Shell has pledged to halve absolute emissions from its operations by 2030 following a landmark Dutch court ruling in May.
The new target covers Scope 1 and Scope 2 emissions which chief financial officer Jessica Uhl said represent those under Shell’s “operational control” and complement the Anglo-Dutch major’s existing targets.
Earlier this year, a court in the Netherlands ordered Shell to reduce emissions from its own operations by 45% by 2030 compared to 2019 levels.
Shell’s new target compares to 2016 levels on a net basis, and therefore may not meet the court’s criteria.
It also does not cover emissions of customers, known as Scope 3.
Shell (LON: RDSA) has previously said it would appeal the case, arguing that “a court judgment, against a single company, is not effective” and that a solution needs to be drawn up for “the whole energy system”.
However, announcing the new target today, Shell said: “It is also an important step as we rise to meet the challenge of the Dutch Court’s ruling for our scope 1 and 2 emissions, which Shell expects to meet by 2030.
“Our 2022 business plan will reflect this new target, which we are committed to delivering regardless of whether we win or lose our appeal against the ruling.”
It comes following news Wednesday night that activist hedge fund Third Point had taken a $750m stake in the business and called for the energy major to be broken up by breaking off its liquefied natural gas, renewables and marketing businesses into a standalone company.
Third Point, led by Dan Loeb, argued that a recent dividend cut and the Dutch court ruling had made the past two years difficult for shareholders.
Shell previously set itself a target of reducing the carbon intensity of its products by 20% in the next decade, and to become a net zero business by 2050.
Third Quarter
Shell unveiled the target during its third quarter results announcement on Thursday, chalking up pre-tax profits of $1.1billion, an improvement on $442m recorded in Q3 2020, but down 71% on the second quarter of 2021.
Adjusted earnings totalled $4.1billion, down 25% on the second quarter, but up from $955m in Q3 2020.

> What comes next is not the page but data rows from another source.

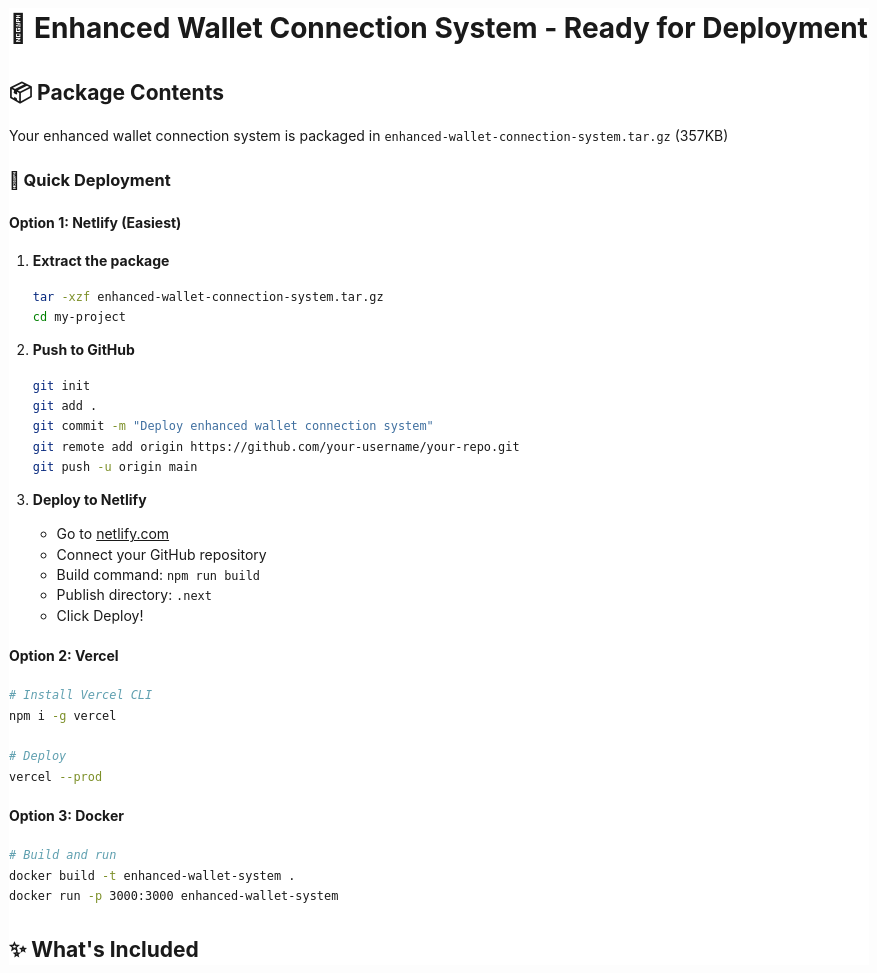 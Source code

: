 # 🎯 Enhanced Wallet Connection System - Ready for Deployment

## 📦 Package Contents

Your enhanced wallet connection system is packaged in `enhanced-wallet-connection-system.tar.gz` (357KB)

### 🚀 Quick Deployment

#### Option 1: Netlify (Easiest)
1. **Extract the package**
   ```bash
   tar -xzf enhanced-wallet-connection-system.tar.gz
   cd my-project
   ```

2. **Push to GitHub**
   ```bash
   git init
   git add .
   git commit -m "Deploy enhanced wallet connection system"
   git remote add origin https://github.com/your-username/your-repo.git
   git push -u origin main
   ```

3. **Deploy to Netlify**
   - Go to [netlify.com](https://netlify.com)
   - Connect your GitHub repository
   - Build command: `npm run build`
   - Publish directory: `.next`
   - Click Deploy!

#### Option 2: Vercel
```bash
# Install Vercel CLI
npm i -g vercel

# Deploy
vercel --prod
```

#### Option 3: Docker
```bash
# Build and run
docker build -t enhanced-wallet-system .
docker run -p 3000:3000 enhanced-wallet-system
```

## ✨ What's Included
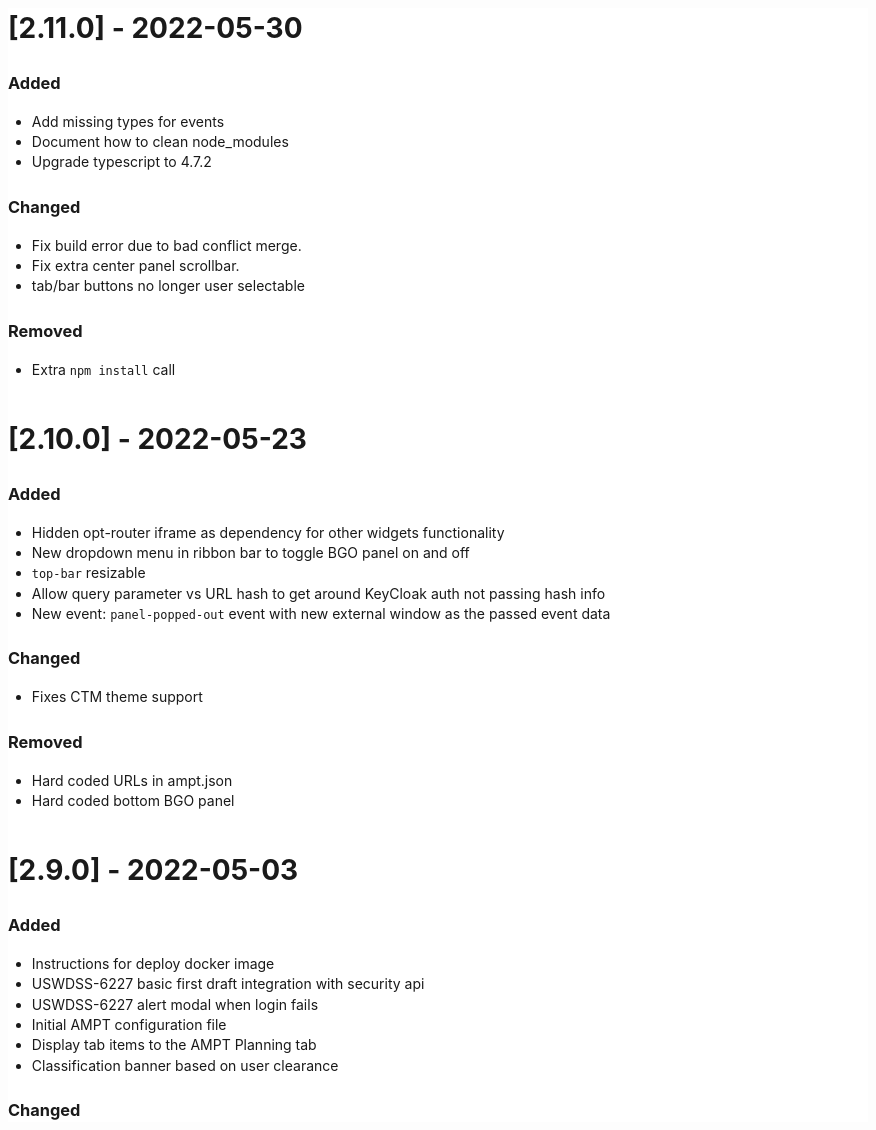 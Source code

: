 # [2.11.0] - 2022-05-30

### Added

* Add missing types for events
* Document how to clean node_modules
* Upgrade typescript to 4.7.2

### Changed

* Fix build error due to bad conflict merge.
* Fix extra center panel scrollbar.
* tab/bar buttons no longer user selectable

### Removed

* Extra `npm install` call

# [2.10.0] - 2022-05-23

### Added

* Hidden opt-router iframe as dependency for other widgets functionality
* New dropdown menu in ribbon bar to toggle BGO panel on and off
* `top-bar` resizable
* Allow query parameter vs URL hash to get around KeyCloak auth not passing hash info
* New event: `panel-popped-out` event with new external window as the passed event data

### Changed

* Fixes CTM theme support

### Removed

* Hard coded URLs in ampt.json
* Hard coded bottom BGO panel

# [2.9.0] - 2022-05-03

### Added

* Instructions for deploy docker image
* USWDSS-6227 basic first draft integration with security api
* USWDSS-6227 alert modal when login fails
* Initial AMPT configuration file
* Display tab items to the AMPT Planning tab
* Classification banner based on user clearance

### Changed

Shell said the difference on Q2 reflected adverse one-off tax impacts, lower production volumes partly due to the impact of Hurricane Ida in the Gulf of Mexico and comparative lower contributions from trading and optimisation. However, that was partly offset by higher oil, LNG and gas prices.
Revenues totalled $60.4bn for the quarter, just below $60.5bn in Q2, and well above the $44bn recorded in Q3 2020.
Overall production available for sale was 3.06million barrels of oil equivalent per day, down 6% on Q2 at 3.25m boe per day.
Shell pointed to record cash flow from operations in the quarter and the firm’s intention to distribute $7billion to shareholders from the sale of assets in the Permian.
Share buybacks totalled $1billion in the third quarter, out of a $2billion target for the second half of 2021, the firm added, while debt is down to $57.5bn from $65.7bn at the end of the second quarter.
Chief executive Ben van Beurden said: “This quarter we’ve generated record cash flow, maintained capital discipline and announced our intention to distribute $7 billion to our shareholders from the sale of our Permian assets.
“Today, we also set a new 2030 target to halve the absolute emissions from our operations, compared to 2016 levels on a net basis. Altogether, this is clear evidence of how we are accelerating our Powering Progress strategy, purposefully and profitably.”